Physical, verbal, emotional, or sexual abuse will inevitably lead to later scars. Even people who cope well and rise above it are forever hurt by their horrible experiences. For some individuals, the best way to blot out the pain is substance abuse. When chemicals anesthetize emotions, a person can go on with life. There isn’t much quality to that life, but it is bearable.
Neglect does not mean leaving a child without food-although that too happens. Neglect may simply mean being too busy to have formed a relationship with one’s child. My hunch is that Noelle Bush’s history involves this category at least [She is the daughter of former Governor of Florida, caught with drugs]. As children grow, parents become models for them of how to function in the world. Children also discover who they themselves are through the feedback they get from their parents. When the small girl constantly picks out the frilly clothes, her parents may say, “She’s all girl.” Those remarks help that little girl define her personality. Parents who ignore their children not only fail to give this feedback that is vital to their personality development, but instead give a most undesirable message: You are not important enough for us to pay attention to.
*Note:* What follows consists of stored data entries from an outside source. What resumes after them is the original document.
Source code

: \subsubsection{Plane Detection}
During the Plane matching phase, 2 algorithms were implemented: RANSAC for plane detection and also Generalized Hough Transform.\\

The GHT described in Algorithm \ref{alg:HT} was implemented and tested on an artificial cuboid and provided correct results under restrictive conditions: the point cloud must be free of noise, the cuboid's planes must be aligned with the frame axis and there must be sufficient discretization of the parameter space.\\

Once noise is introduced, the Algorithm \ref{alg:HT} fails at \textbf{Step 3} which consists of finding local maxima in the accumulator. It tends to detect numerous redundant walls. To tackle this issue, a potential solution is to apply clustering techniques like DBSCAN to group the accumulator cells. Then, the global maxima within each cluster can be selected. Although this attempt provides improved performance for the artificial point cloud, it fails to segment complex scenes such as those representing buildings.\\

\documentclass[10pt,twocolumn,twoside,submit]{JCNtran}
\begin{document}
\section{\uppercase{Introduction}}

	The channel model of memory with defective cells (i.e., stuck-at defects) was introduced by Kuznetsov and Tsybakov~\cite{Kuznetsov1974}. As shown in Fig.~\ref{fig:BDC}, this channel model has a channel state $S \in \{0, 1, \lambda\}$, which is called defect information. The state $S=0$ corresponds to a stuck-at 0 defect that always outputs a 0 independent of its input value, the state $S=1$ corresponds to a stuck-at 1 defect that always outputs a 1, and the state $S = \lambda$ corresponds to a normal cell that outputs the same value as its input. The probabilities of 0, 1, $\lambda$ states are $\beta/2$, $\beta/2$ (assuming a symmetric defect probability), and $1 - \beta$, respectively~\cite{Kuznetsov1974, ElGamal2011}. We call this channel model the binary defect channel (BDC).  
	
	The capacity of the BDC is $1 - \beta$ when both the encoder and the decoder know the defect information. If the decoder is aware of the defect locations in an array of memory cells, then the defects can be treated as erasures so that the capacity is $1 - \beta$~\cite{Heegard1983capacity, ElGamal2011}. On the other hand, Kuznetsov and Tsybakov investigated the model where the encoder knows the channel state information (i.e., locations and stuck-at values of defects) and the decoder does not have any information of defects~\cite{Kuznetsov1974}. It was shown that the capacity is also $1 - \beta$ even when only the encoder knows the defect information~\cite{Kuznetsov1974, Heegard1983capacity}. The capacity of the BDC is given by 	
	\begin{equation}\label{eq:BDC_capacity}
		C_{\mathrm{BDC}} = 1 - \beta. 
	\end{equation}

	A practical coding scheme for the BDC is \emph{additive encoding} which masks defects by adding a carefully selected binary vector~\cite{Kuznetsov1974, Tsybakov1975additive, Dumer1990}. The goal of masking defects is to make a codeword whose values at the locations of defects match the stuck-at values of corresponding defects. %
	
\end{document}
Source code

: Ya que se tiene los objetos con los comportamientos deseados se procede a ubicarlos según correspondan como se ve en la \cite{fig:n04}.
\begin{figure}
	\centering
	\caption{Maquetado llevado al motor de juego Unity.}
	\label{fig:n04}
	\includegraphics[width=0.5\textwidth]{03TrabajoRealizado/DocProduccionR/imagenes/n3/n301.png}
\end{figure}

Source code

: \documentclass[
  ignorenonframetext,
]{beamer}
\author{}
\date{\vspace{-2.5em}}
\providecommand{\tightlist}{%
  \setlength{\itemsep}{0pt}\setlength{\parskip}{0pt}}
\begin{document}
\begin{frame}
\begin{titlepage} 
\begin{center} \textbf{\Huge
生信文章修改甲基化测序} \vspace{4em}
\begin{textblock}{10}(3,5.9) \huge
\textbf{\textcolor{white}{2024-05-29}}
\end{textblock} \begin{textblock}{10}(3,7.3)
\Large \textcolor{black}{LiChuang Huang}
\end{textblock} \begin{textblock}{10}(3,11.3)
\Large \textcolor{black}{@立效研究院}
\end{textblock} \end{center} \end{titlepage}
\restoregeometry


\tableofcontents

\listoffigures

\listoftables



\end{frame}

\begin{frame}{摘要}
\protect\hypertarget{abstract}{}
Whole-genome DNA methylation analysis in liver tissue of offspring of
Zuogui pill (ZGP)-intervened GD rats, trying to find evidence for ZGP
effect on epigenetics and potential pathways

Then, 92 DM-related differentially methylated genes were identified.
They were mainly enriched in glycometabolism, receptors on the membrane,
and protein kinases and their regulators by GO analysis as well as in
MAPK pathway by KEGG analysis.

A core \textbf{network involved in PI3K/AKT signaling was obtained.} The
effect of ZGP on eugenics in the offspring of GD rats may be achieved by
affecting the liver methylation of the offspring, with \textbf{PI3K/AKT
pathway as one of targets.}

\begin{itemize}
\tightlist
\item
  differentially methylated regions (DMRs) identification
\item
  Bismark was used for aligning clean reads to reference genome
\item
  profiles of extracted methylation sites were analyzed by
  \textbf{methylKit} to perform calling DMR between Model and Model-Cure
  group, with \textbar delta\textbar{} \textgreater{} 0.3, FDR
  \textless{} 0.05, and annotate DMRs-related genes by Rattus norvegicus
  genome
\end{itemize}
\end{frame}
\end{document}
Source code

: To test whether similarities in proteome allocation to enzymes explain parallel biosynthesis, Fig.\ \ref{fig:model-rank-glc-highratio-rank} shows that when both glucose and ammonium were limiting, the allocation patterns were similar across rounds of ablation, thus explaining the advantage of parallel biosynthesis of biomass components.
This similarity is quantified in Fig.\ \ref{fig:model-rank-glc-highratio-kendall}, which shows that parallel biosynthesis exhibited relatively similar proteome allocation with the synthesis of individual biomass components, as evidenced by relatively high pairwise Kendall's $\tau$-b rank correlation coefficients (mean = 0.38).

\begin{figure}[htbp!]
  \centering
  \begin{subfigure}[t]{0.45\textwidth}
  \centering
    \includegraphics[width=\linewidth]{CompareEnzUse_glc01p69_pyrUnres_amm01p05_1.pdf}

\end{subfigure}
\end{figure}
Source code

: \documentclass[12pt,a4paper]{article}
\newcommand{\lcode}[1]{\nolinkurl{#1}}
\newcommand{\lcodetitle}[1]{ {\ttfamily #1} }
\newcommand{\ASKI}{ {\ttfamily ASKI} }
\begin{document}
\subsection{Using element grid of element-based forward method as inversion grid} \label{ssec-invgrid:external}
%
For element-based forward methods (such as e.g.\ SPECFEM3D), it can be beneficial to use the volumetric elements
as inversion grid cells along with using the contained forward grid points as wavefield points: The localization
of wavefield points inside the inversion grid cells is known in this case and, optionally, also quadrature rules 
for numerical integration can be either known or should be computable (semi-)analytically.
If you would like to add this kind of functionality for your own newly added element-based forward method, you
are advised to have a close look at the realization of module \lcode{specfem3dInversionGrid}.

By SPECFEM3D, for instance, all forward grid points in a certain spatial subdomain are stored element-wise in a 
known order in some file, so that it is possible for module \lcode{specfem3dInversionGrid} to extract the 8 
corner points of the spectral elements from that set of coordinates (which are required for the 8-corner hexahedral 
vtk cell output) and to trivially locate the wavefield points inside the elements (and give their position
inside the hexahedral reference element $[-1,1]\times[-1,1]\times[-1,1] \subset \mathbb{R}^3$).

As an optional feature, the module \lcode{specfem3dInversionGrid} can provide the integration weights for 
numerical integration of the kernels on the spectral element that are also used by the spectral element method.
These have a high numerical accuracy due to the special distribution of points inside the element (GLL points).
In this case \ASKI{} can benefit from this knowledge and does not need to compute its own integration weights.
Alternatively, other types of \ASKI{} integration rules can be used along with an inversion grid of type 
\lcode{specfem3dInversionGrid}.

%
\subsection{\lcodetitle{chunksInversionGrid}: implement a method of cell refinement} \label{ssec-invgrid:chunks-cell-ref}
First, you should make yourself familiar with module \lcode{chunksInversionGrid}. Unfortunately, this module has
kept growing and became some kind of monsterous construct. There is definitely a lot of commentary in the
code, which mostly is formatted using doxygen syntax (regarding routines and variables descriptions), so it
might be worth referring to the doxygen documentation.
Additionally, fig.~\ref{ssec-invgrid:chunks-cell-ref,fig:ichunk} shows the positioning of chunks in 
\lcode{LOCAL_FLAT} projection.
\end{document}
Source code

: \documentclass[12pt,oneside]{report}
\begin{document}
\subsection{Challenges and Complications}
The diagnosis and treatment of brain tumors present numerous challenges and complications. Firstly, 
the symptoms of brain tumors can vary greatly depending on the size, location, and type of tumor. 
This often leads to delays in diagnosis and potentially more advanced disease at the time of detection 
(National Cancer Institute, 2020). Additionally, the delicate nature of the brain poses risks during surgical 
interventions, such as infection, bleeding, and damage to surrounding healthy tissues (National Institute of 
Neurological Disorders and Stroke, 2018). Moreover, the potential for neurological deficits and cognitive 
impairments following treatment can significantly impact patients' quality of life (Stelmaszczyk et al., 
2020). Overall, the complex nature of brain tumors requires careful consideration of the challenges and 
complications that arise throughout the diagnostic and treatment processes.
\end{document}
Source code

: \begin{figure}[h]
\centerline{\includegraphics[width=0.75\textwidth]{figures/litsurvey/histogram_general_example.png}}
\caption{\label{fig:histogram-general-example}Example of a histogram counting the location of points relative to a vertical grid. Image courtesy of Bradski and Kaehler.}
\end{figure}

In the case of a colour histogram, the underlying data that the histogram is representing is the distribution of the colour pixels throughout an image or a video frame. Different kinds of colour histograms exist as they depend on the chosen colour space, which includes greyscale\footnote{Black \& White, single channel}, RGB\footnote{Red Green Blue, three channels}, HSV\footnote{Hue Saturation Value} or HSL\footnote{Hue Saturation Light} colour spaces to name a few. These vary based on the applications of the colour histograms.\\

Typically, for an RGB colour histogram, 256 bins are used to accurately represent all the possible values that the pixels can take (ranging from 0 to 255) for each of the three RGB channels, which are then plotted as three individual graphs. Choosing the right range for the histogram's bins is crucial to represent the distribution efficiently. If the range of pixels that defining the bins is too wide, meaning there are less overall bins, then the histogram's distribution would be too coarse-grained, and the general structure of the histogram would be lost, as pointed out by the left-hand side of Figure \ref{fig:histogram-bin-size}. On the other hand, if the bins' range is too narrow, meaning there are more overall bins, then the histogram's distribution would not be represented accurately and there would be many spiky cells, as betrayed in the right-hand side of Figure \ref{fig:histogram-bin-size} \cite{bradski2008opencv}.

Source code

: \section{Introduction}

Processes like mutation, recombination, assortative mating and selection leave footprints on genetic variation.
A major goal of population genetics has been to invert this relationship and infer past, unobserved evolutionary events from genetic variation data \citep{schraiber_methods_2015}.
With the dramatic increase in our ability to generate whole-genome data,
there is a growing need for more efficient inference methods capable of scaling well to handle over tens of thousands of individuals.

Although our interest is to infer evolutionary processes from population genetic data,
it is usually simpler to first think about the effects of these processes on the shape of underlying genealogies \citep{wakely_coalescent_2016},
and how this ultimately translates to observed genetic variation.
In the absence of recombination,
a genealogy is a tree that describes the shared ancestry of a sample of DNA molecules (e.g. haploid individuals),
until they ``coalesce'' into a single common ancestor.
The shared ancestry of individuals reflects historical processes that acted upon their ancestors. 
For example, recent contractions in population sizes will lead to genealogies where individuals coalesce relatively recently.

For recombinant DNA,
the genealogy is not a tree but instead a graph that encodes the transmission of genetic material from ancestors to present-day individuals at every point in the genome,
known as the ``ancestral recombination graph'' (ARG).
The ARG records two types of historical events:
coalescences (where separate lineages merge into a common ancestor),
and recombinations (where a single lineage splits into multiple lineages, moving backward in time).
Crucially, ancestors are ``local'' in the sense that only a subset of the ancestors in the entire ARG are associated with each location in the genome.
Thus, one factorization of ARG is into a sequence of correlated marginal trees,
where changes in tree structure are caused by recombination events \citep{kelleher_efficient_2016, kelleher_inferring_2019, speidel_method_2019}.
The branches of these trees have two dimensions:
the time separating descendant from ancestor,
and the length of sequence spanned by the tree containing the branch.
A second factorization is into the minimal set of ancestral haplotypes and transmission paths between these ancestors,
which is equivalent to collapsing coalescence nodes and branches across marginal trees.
So the child learns that he doesn’t know who he is but it doesn’t matter because he is not worth knowing anyway, a sure formula for drug addiction.
Failure to Discipline
The latter half of the twentieth century saw a rebellion against the harsh discipline of the earlier half. Starting with women’s liberation in the 60’s came the un-parenting of the 70’s. With their own scars not healed, these parents fear discipline because it so resembles abuse. After all, the child will appear to be unhappy if he is punished for rudeness, academic laziness, or not following household rules, and the child’s happiness is paramount. These misguided parents do not understand that withholding discipline is actually as abusive as withholding food. A well-brought-up child is happy, responsible, self-sufficient, motivated, and has a clear sense of boundaries so that she will not be taken in by the lures of alcohol and drugs. She will shrug off appeals from those quarters, knowing in her heart who she is without needing artificial bolstering.
Adult children and the parents of young children need to take responsibility for the drug problems that plague our society. Abuse, neglect, and failure to discipline must be replaced by huge quantities of love, attention, kindness and sensible discipline.